How many lines in the records below hold the string "bool"? Please answer with the number and nothing more.
- - -
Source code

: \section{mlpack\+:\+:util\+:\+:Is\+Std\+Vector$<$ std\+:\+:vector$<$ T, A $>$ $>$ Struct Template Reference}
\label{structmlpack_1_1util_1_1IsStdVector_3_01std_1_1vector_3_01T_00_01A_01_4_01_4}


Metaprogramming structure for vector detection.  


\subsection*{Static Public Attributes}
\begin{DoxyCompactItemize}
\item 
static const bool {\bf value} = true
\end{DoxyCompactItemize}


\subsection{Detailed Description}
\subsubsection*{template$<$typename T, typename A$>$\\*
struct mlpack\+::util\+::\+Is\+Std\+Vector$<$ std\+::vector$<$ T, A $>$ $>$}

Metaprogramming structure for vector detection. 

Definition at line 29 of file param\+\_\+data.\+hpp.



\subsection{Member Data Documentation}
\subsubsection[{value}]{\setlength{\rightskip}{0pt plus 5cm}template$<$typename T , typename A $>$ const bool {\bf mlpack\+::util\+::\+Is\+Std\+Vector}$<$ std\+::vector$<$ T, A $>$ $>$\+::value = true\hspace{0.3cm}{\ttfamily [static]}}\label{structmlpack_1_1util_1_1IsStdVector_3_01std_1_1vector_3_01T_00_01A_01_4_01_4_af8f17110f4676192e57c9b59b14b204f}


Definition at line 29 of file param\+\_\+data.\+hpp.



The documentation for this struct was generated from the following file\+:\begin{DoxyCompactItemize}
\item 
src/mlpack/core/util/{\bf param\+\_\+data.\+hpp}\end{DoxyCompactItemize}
- - -
Your response
2